1) dejar 'louvres', y que el lector interprete lo que quiera: palacio por antonomasia, persiana, o que el traductor metió la pata (lo más seguro);

2) poner 'escoriales', que parecería lo mismo que 'louvres' pero, como tú dices, con un toque español;

3) poner 'palacios', que es lo más entendible para cualquier lector hispanohablante pero empobrece el texto.

Y seguro que hay otras opciones…


----------



## Gévy

Hola:

Me parece bastante desacertado asociar los bufones con El Escorial, que si bien fue residencia de un rey, no deja de ser ante todo un monasterio. Y si nos remitimos a quién lo hizo construir, reservándose el derecho de vivir allí con su familia, el rey Felipe II, no creo que los bufones animaran mucho su corte.

Por otra parte el nombre común "louvre" existe, con el sentido que indicaba antes. Hugo lo emplea así, los louvres, sin mayúscula.

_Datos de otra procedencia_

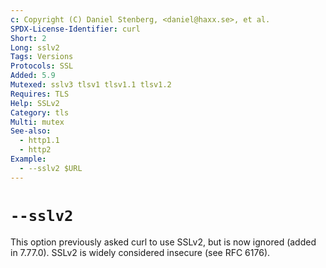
 ```yaml
---
c: Copyright (C) Daniel Stenberg, <daniel@haxx.se>, et al.
SPDX-License-Identifier: curl
Short: 2
Long: sslv2
Tags: Versions
Protocols: SSL
Added: 5.9
Mutexed: sslv3 tlsv1 tlsv1.1 tlsv1.2
Requires: TLS
Help: SSLv2
Category: tls
Multi: mutex
See-also:
  - http1.1
  - http2
Example:
  - --sslv2 $URL
---
```


# `--sslv2`

This option previously asked curl to use SSLv2, but is now ignored
(added in 7.77.0). SSLv2 is widely considered insecure (see RFC 6176).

Pero si pasamos al nombre común en español, queda poco palaciego:


> *escorial**.*
> *1.* m. Sitio donde se han echado o se echan las escorias de las fábricas metalúrgicas.
> *2.* m. Montón de escorias.
> http://lema.rae.es/drae/?val=escorial



Personalmente, traducirlo por escoriales me parece un error. Pero puedo estar muy equivocada. Mejor que hablen los españoles, a ver qué les parece a ellos, si van a ser los receptores de tu traducción.



Bisous,

Gévy


----------



## totor

Tienes razón, Gévy, no se me había ocurrido esa acepción.

Vale decir que me quedan la 1) y la 3) (y vaya a saber cuántas más).


----------